Who Cavalry SPV is
Cavalry SPV I LLC is a debt-buying entity that purchases charged-off consumer debt portfolios from original creditors. The affiliated collection agency, Cavalry Portfolio Services, LLC (CPS), handles the actual collection work. On your credit report you may see the tradeline listed as:
- "Cavalry SPV I LLC"
- "Cavalry Portfolio Services"
- "CAV SPV" or similar shortened variants
All of these are part of the same corporate family, and for dispute purposes you can direct correspondence to the Cavalry address below.
Why Cavalry collections show up on credit reports
When Cavalry purchases a debt, the original creditor's tradeline should be updated to a $0 balance and "sold/transferred" status. Cavalry then reports a new collection tradeline under its own name. That tradeline has its own balance, status, and date of first delinquency fields, and is subject to the same FCRA accuracy requirements as any other furnisher.

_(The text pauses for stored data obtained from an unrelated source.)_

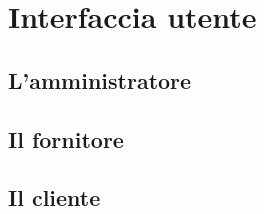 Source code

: \documentclass{article}
\begin{document}
% 
% 
 \section{Interfaccia utente}
 
 \subsection{L'amministratore}
 
 \subsection{Il fornitore}
 
 \subsection{Il cliente}
 


\end{document}
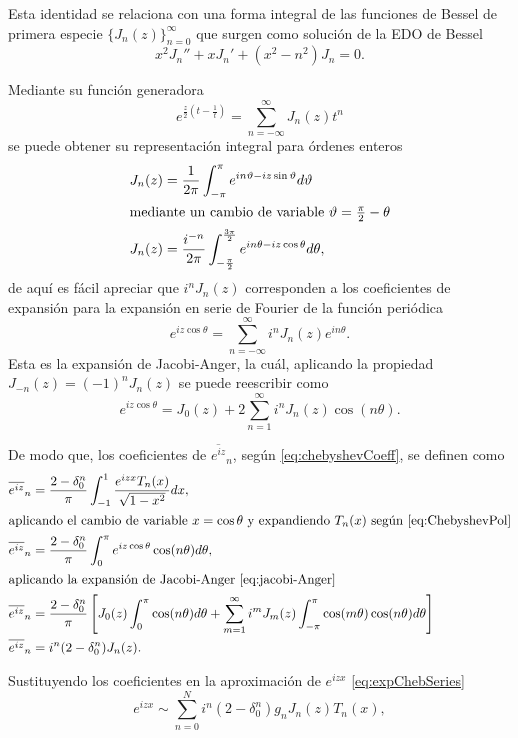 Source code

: Esta identidad se relaciona con una forma integral de las funciones de Bessel de primera 
especie $\{J_n(z)\}_{n=0}^\infty$ que surgen como solución de la EDO de Bessel \autocite{Hassani2013}
\begin{equation*}
	x^2J_n'' + xJ_n' + (x^2 - n^2)J_n = 0.
\end{equation*}

Mediante su función generadora
\begin{equation*}
	e^{\frac{z}{2} \left(t - \frac{1}{t}\right)} = \sum_{n=-\infty}^{\infty} J_n(z)t^n
\end{equation*}
se puede obtener su representación integral para órdenes enteros
\begin{align*}
	J_n(z) &= \frac{1}{2\pi} \int_{-\pi}^{\pi} e^{in\vartheta - iz\sin\vartheta} d\vartheta\\
	\intertext{mediante un cambio de variable $\vartheta = \frac{\pi}{2} - \theta$}
	J_n(z) &= \frac{i^{-n}}{2\pi} \int_{-\frac{\pi}{2}}^{\frac{3\pi}{2}} e^{in\theta - iz\cos\theta} d\theta,
\end{align*}
de aquí es fácil apreciar que $i^n J_n(z)$ corresponden a los coeficientes de expansión para la expansión en 
serie de Fourier de la función periódica
\begin{equation*}
	e^{iz\cos\theta} = \sum_{n=-\infty}^{\infty} i^n J_n(z) e^{in\theta}.
\end{equation*}
Esta es la expansión de Jacobi-Anger, la cuál, aplicando la propiedad $J_{-n}(z) = (-1)^nJ_n(z)$ se puede reescribir como
\begin{equation}\label{eq:jacobi-Anger}
	e^{iz\cos\theta} = J_0(z) + 2\sum_{n=1}^{\infty} i^n J_n(z) \cos(n\theta).
\end{equation}

De modo que, los coeficientes de $\overline{e^{iz}}_n$, según \eqref{eq:chebyshevCoeff}, se definen como
\begin{align*}
	\overline{e^{iz}}_n &= \frac{2 - \delta^n_0}{\pi} \int_{-1}^{1} \frac{e^{izx}T_n(x)}{\sqrt{1-x^2}} dx, \\ 
	\intertext{aplicando el cambio de variable $x = \cos\theta$ y expandiendo $T_n(x)$ según \eqref{eq:ChebyshevPol}}
	\overline{e^{iz}}_n &= \frac{2 - \delta^n_0}{\pi} \int_{0}^{\pi} e^{iz\cos\theta}\cos(n\theta) d\theta, \\
	\intertext{aplicando la expansión de Jacobi-Anger \eqref{eq:jacobi-Anger}}
	\overline{e^{iz}}_n &= \frac{2 - \delta^n_0}{\pi} \left[ J_0(z) \int_{0}^{\pi} \cos(n\theta) d\theta + \sum_{m=1}^{\infty} i^m J_m(z) \int_{-\pi}^{\pi} \cos(m\theta)\cos(n\theta) d\theta \right]  \\ 
 	\overline{e^{iz}}_n &= i^n (2 - \delta^n_0) J_n(z). \\ 
\end{align*}

Sustituyendo los coeficientes en la aproximación de $e^{izx}$ \eqref{eq:expChebSeries}
\begin{equation}\label{eq:iexpChebExpan}
	e^{izx} \sim \sum_{n=0}^{N} i^n (2 - \delta^n_0) g_n J_n(z) T_n(x),
\end{equation}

Common errors on Cavalry SPV tradelines
Re-aged date of first delinquency. The DOFD must match the original creditor's actual first delinquency. Using the date Cavalry bought the debt — or any later date — is illegal under FCRA § 605.
Original creditor mislabeled. Cavalry must accurately identify where the debt came from. When debts have been resold before reaching Cavalry, the original creditor field can be wrong.
Balance inflation. Cavalry sometimes reports balances that include post-purchase interest or fees above what the original creditor charged off.
Duplicate tradelines. If an earlier collector was already reporting this debt and Cavalry later bought it, both tradelines may still be on your report. Only the current owner should be active.
Account not yours. Mixed files and identity theft cause Cavalry tradelines to appear on the wrong consumer's report.
Status inaccuracies. Open-collection status on a debt that has already been settled, or balances that don't match payment history.
How to dispute a Cavalry SPV collection in 5 steps
1. Pull all three credit reports. Locate every Cavalry entry on Equifax, Experian, and TransUnion. Note the original creditor Cavalry lists for each tradeline.
2. Document the specific error. Compare against your own records — original creditor statements, prior collector letters, anything that memorializes the correct data. Pinpoint the exact field that's wrong.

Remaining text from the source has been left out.